Rendered images with source text

Content starts

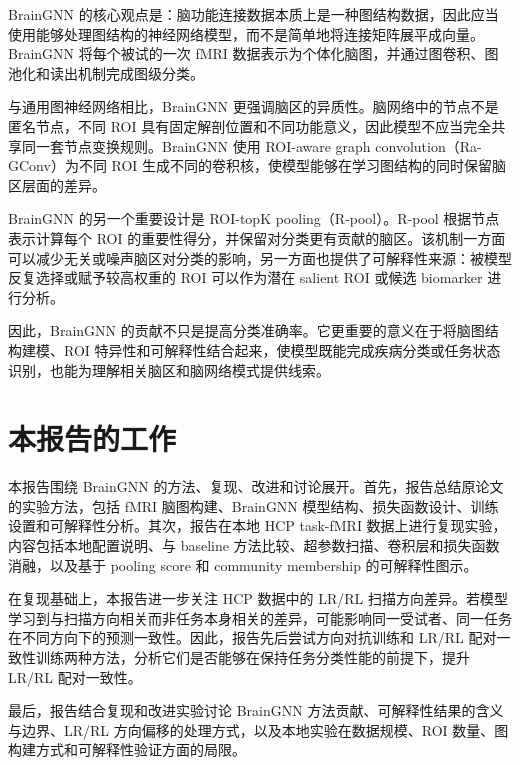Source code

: BrainGNN 的核心观点是：脑功能连接数据本质上是一种图结构数据，因此应当使用能够处理图结构的神经网络模型，而不是简单地将连接矩阵展平成向量。BrainGNN 将每个被试的一次 fMRI 数据表示为个体化脑图，并通过图卷积、图池化和读出机制完成图级分类。

与通用图神经网络相比，BrainGNN 更强调脑区的异质性。脑网络中的节点不是匿名节点，不同 ROI 具有固定解剖位置和不同功能意义，因此模型不应当完全共享同一套节点变换规则。BrainGNN 使用 ROI-aware graph convolution（Ra-GConv）为不同 ROI 生成不同的卷积核，使模型能够在学习图结构的同时保留脑区层面的差异。

BrainGNN 的另一个重要设计是 ROI-topK pooling（R-pool）。R-pool 根据节点表示计算每个 ROI 的重要性得分，并保留对分类更有贡献的脑区。该机制一方面可以减少无关或噪声脑区对分类的影响，另一方面也提供了可解释性来源：被模型反复选择或赋予较高权重的 ROI 可以作为潜在 salient ROI 或候选 biomarker 进行分析。

因此，BrainGNN 的贡献不只是提高分类准确率。它更重要的意义在于将脑图结构建模、ROI 特异性和可解释性结合起来，使模型既能完成疾病分类或任务状态识别，也能为理解相关脑区和脑网络模式提供线索。

\section{本报告的工作}

本报告围绕 BrainGNN 的方法、复现、改进和讨论展开。首先，报告总结原论文的实验方法，包括 fMRI 脑图构建、BrainGNN 模型结构、损失函数设计、训练设置和可解释性分析。其次，报告在本地 HCP task-fMRI 数据上进行复现实验，内容包括本地配置说明、与 baseline 方法比较、超参数扫描、卷积层和损失函数消融，以及基于 pooling score 和 community membership 的可解释性图示。

在复现基础上，本报告进一步关注 HCP 数据中的 LR/RL 扫描方向差异。若模型学习到与扫描方向相关而非任务本身相关的差异，可能影响同一受试者、同一任务在不同方向下的预测一致性。因此，报告先后尝试方向对抗训练和 LR/RL 配对一致性训练两种方法，分析它们是否能够在保持任务分类性能的前提下，提升 LR/RL 配对一致性。

最后，报告结合复现和改进实验讨论 BrainGNN 方法贡献、可解释性结果的含义与边界、LR/RL 方向偏移的处理方式，以及本地实验在数据规模、ROI 数量、图构建方式和可解释性验证方面的局限。
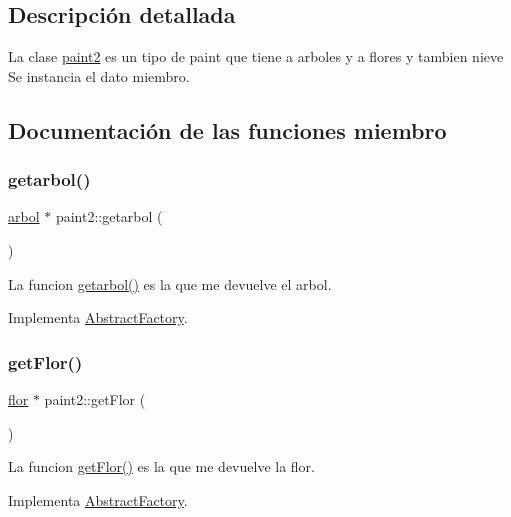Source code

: \subsection{Descripción detallada}
La clase \hyperlink{classpaint2}{paint2} es un tipo de paint que tiene a arboles y a flores y tambien nieve  Se instancia el dato miembro. 

\subsection{Documentación de las funciones miembro}
\mbox{\label{classpaint2_a07e7d130f298e613dcdecf073acc8734}} 
\subsubsection{\texorpdfstring{getarbol()}{getarbol()}}
{\footnotesize\ttfamily \hyperlink{classarbol}{arbol} $\ast$ paint2\+::getarbol (\begin{DoxyParamCaption}{ }\end{DoxyParamCaption})\hspace{0.3cm}{\ttfamily [virtual]}}

La funcion \hyperlink{classpaint2_a07e7d130f298e613dcdecf073acc8734}{getarbol()} es la que me devuelve el arbol. 

Implementa \hyperlink{classAbstractFactory}{Abstract\+Factory}.

\mbox{\label{classpaint2_af06042693fb9817ae4fa381a1d5699c9}} 
\subsubsection{\texorpdfstring{get\+Flor()}{getFlor()}}
{\footnotesize\ttfamily \hyperlink{classflor}{flor} $\ast$ paint2\+::get\+Flor (\begin{DoxyParamCaption}{ }\end{DoxyParamCaption})\hspace{0.3cm}{\ttfamily [virtual]}}

La funcion \hyperlink{classpaint2_af06042693fb9817ae4fa381a1d5699c9}{get\+Flor()} es la que me devuelve la flor. 

Implementa \hyperlink{classAbstractFactory}{Abstract\+Factory}.

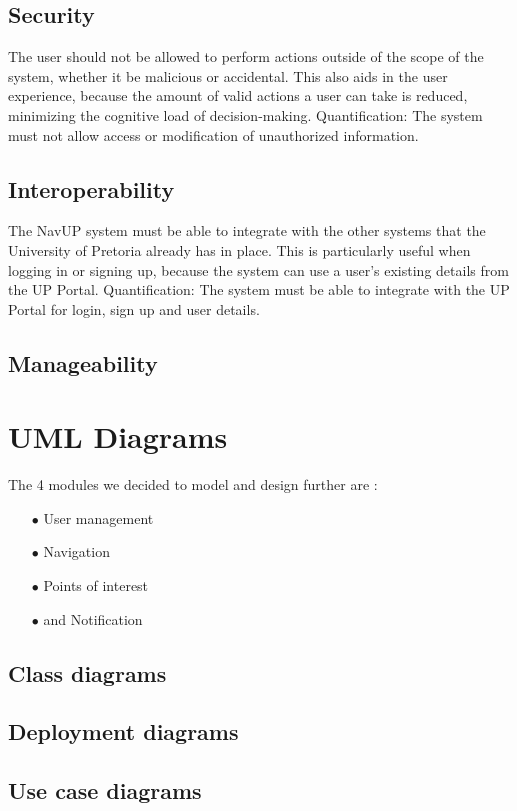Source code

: \documentclass[english]{article}
\begin{document}
	\subsection{Security}
	The user should not be allowed to perform actions outside of the scope of the system, whether it be malicious or accidental. This also aids in the user experience, because the amount of valid actions a user can take is reduced, minimizing the cognitive load of decision-making.
	\newline
	\newline
	{Quantification:} The system must not allow access or modification of unauthorized information.
	\subsection{Interoperability}
	The NavUP system must be able to integrate with the other systems that the University of Pretoria already has in place. This is particularly useful when logging in or signing up, because the system can use a user's existing details from the UP Portal.
	\newline
	\newline
	{Quantification:} The system must be able to integrate with the UP Portal for login, sign up and user details.
	
	\subsection{Manageability}
		
	\section{UML Diagrams}
	The 4 modules we decided to model and design further are :
	\begin{itemize}
		\item[$\bullet$] User management
		\item[$\bullet$] Navigation
		\item[$\bullet$] Points of interest
		\item[$\bullet$] and Notification
	\end{itemize}
		\subsection{Class diagrams}
		\subsection{Deployment diagrams}
		\subsection{Use case diagrams}	
	
		
		
		
			
	
		
\end{document}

Content ends

If a line in the entries above holds "Portal", include it in the count; report nothing but the resulting number.

2